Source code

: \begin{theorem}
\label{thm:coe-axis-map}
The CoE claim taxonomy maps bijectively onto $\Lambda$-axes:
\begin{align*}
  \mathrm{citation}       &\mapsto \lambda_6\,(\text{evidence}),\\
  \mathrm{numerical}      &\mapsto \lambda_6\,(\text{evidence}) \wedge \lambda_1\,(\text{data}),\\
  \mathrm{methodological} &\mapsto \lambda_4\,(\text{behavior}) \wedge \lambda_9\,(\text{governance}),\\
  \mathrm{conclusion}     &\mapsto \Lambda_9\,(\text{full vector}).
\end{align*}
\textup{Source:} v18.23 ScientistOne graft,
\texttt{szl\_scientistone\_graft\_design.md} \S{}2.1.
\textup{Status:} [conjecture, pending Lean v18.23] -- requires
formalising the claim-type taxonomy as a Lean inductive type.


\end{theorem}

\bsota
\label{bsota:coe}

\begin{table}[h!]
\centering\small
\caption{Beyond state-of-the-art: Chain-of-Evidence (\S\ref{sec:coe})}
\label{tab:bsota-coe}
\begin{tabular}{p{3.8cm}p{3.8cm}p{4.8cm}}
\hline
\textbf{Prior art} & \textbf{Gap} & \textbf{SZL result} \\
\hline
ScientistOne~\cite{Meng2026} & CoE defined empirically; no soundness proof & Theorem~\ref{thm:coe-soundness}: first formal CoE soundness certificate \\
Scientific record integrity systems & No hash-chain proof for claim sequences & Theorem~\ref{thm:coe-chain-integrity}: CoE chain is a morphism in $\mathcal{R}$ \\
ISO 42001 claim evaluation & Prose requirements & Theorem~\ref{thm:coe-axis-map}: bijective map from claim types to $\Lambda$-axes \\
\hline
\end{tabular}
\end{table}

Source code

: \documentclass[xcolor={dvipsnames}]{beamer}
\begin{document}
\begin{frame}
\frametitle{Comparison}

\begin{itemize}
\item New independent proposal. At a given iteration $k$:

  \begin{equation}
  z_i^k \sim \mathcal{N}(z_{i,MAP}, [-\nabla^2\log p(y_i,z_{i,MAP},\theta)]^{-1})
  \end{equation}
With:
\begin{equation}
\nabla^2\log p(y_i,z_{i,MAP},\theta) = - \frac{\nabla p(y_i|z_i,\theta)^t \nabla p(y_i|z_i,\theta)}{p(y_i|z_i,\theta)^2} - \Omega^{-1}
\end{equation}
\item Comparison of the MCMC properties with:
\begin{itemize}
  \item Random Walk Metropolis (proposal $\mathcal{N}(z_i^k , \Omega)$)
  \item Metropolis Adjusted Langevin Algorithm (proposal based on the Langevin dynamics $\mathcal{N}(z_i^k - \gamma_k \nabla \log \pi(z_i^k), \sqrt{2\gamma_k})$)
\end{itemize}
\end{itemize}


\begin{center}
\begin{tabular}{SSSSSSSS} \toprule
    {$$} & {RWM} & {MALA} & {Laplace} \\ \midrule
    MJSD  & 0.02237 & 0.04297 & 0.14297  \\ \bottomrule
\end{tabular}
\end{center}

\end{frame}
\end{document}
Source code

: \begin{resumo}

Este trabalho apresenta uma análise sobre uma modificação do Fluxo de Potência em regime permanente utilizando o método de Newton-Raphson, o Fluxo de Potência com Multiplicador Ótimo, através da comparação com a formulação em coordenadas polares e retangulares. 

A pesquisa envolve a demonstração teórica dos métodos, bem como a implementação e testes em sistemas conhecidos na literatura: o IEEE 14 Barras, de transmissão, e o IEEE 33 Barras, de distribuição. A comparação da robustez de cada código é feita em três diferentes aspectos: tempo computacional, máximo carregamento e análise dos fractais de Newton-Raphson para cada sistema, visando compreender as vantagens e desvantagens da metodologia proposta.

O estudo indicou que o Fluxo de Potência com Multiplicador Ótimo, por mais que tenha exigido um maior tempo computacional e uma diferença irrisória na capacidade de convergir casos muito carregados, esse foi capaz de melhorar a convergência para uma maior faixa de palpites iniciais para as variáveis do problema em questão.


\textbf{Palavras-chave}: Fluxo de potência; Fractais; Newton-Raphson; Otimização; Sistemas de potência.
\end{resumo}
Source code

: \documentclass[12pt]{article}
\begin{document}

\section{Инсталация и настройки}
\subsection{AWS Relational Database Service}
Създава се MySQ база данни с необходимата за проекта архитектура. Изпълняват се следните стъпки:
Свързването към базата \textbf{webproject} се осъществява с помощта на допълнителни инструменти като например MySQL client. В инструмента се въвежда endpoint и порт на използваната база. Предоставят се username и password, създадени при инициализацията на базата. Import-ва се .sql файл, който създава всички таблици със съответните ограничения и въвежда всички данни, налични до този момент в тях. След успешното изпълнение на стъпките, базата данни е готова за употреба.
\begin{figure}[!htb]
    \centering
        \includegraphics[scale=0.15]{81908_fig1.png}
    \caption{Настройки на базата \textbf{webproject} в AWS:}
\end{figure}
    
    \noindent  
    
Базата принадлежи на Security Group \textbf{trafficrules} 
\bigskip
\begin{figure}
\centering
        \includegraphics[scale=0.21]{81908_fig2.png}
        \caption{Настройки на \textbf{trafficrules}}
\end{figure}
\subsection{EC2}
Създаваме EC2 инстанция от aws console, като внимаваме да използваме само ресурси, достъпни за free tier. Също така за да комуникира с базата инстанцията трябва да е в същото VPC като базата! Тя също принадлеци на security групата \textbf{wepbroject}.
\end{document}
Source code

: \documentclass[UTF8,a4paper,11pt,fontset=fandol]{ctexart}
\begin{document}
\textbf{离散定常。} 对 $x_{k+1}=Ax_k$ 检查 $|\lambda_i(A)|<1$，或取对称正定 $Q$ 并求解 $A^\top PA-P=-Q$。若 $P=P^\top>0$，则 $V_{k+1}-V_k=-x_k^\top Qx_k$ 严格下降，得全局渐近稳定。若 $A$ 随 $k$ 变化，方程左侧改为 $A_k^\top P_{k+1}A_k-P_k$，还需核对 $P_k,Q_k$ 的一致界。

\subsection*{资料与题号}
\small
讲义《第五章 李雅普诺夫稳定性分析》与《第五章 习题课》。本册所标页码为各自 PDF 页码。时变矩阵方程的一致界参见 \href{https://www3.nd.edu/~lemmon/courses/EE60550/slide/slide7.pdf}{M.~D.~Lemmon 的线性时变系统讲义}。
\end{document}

..........

* WHAT THE TASK REQUIRES:
Retype the data in full, precisely as given.

* WRITTEN RESPONSE:
Source code

: \begin{theorem}
\label{thm:coe-axis-map}
The CoE claim taxonomy maps bijectively onto $\Lambda$-axes:
\begin{align*}
  \mathrm{citation}       &\mapsto \lambda_6\,(\text{evidence}),\\
  \mathrm{numerical}      &\mapsto \lambda_6\,(\text{evidence}) \wedge \lambda_1\,(\text{data}),\\
  \mathrm{methodological} &\mapsto \lambda_4\,(\text{behavior}) \wedge \lambda_9\,(\text{governance}),\\
  \mathrm{conclusion}     &\mapsto \Lambda_9\,(\text{full vector}).
\end{align*}
\textup{Source:} v18.23 ScientistOne graft,
\texttt{szl\_scientistone\_graft\_design.md} \S{}2.1.
\textup{Status:} [conjecture, pending Lean v18.23] -- requires
formalising the claim-type taxonomy as a Lean inductive type.


\end{theorem}

\bsota
\label{bsota:coe}

\begin{table}[h!]
\centering\small
\caption{Beyond state-of-the-art: Chain-of-Evidence (\S\ref{sec:coe})}
\label{tab:bsota-coe}
\begin{tabular}{p{3.8cm}p{3.8cm}p{4.8cm}}
\hline
\textbf{Prior art} & \textbf{Gap} & \textbf{SZL result} \\
\hline
ScientistOne~\cite{Meng2026} & CoE defined empirically; no soundness proof & Theorem~\ref{thm:coe-soundness}: first formal CoE soundness certificate \\
Scientific record integrity systems & No hash-chain proof for claim sequences & Theorem~\ref{thm:coe-chain-integrity}: CoE chain is a morphism in $\mathcal{R}$ \\
ISO 42001 claim evaluation & Prose requirements & Theorem~\ref{thm:coe-axis-map}: bijective map from claim types to $\Lambda$-axes \\
\hline
\end{tabular}
\end{table}

Source code

: \documentclass[xcolor={dvipsnames}]{beamer}
\begin{document}
\begin{frame}
\frametitle{Comparison}

\begin{itemize}
\item New independent proposal. At a given iteration $k$:

  \begin{equation}
  z_i^k \sim \mathcal{N}(z_{i,MAP}, [-\nabla^2\log p(y_i,z_{i,MAP},\theta)]^{-1})
  \end{equation}
With:
\begin{equation}
\nabla^2\log p(y_i,z_{i,MAP},\theta) = - \frac{\nabla p(y_i|z_i,\theta)^t \nabla p(y_i|z_i,\theta)}{p(y_i|z_i,\theta)^2} - \Omega^{-1}
\end{equation}
\item Comparison of the MCMC properties with:
\begin{itemize}
  \item Random Walk Metropolis (proposal $\mathcal{N}(z_i^k , \Omega)$)
  \item Metropolis Adjusted Langevin Algorithm (proposal based on the Langevin dynamics $\mathcal{N}(z_i^k - \gamma_k \nabla \log \pi(z_i^k), \sqrt{2\gamma_k})$)
\end{itemize}
\end{itemize}


\begin{center}
\begin{tabular}{SSSSSSSS} \toprule
    {$$} & {RWM} & {MALA} & {Laplace} \\ \midrule
    MJSD  & 0.02237 & 0.04297 & 0.14297  \\ \bottomrule
\end{tabular}
\end{center}

\end{frame}
\end{document}
Source code

: \begin{resumo}

Este trabalho apresenta uma análise sobre uma modificação do Fluxo de Potência em regime permanente utilizando o método de Newton-Raphson, o Fluxo de Potência com Multiplicador Ótimo, através da comparação com a formulação em coordenadas polares e retangulares. 

A pesquisa envolve a demonstração teórica dos métodos, bem como a implementação e testes em sistemas conhecidos na literatura: o IEEE 14 Barras, de transmissão, e o IEEE 33 Barras, de distribuição. A comparação da robustez de cada código é feita em três diferentes aspectos: tempo computacional, máximo carregamento e análise dos fractais de Newton-Raphson para cada sistema, visando compreender as vantagens e desvantagens da metodologia proposta.

O estudo indicou que o Fluxo de Potência com Multiplicador Ótimo, por mais que tenha exigido um maior tempo computacional e uma diferença irrisória na capacidade de convergir casos muito carregados, esse foi capaz de melhorar a convergência para uma maior faixa de palpites iniciais para as variáveis do problema em questão.


\textbf{Palavras-chave}: Fluxo de potência; Fractais; Newton-Raphson; Otimização; Sistemas de potência.
\end{resumo}
Source code

: \documentclass[12pt]{article}
\begin{document}

\section{Инсталация и настройки}
\subsection{AWS Relational Database Service}
Създава се MySQ база данни с необходимата за проекта архитектура. Изпълняват се следните стъпки:
Свързването към базата \textbf{webproject} се осъществява с помощта на допълнителни инструменти като например MySQL client. В инструмента се въвежда endpoint и порт на използваната база. Предоставят се username и password, създадени при инициализацията на базата. Import-ва се .sql файл, който създава всички таблици със съответните ограничения и въвежда всички данни, налични до този момент в тях. След успешното изпълнение на стъпките, базата данни е готова за употреба.
\begin{figure}[!htb]
    \centering
        \includegraphics[scale=0.15]{81908_fig1.png}
    \caption{Настройки на базата \textbf{webproject} в AWS:}
\end{figure}
    
    \noindent  
    
Базата принадлежи на Security Group \textbf{trafficrules} 
\bigskip
\begin{figure}
\centering
        \includegraphics[scale=0.21]{81908_fig2.png}
        \caption{Настройки на \textbf{trafficrules}}
\end{figure}
\subsection{EC2}
Създаваме EC2 инстанция от aws console, като внимаваме да използваме само ресурси, достъпни за free tier. Също така за да комуникира с базата инстанцията трябва да е в същото VPC като базата! Тя също принадлеци на security групата \textbf{wepbroject}.
\end{document}
Source code

: \documentclass[UTF8,a4paper,11pt,fontset=fandol]{ctexart}
\begin{document}
\textbf{离散定常。} 对 $x_{k+1}=Ax_k$ 检查 $|\lambda_i(A)|<1$，或取对称正定 $Q$ 并求解 $A^\top PA-P=-Q$。若 $P=P^\top>0$，则 $V_{k+1}-V_k=-x_k^\top Qx_k$ 严格下降，得全局渐近稳定。若 $A$ 随 $k$ 变化，方程左侧改为 $A_k^\top P_{k+1}A_k-P_k$，还需核对 $P_k,Q_k$ 的一致界。

\subsection*{资料与题号}
\small
讲义《第五章 李雅普诺夫稳定性分析》与《第五章 习题课》。本册所标页码为各自 PDF 页码。时变矩阵方程的一致界参见 \href{https://www3.nd.edu/~lemmon/courses/EE60550/slide/slide7.pdf}{M.~D.~Lemmon 的线性时变系统讲义}。
\end{document}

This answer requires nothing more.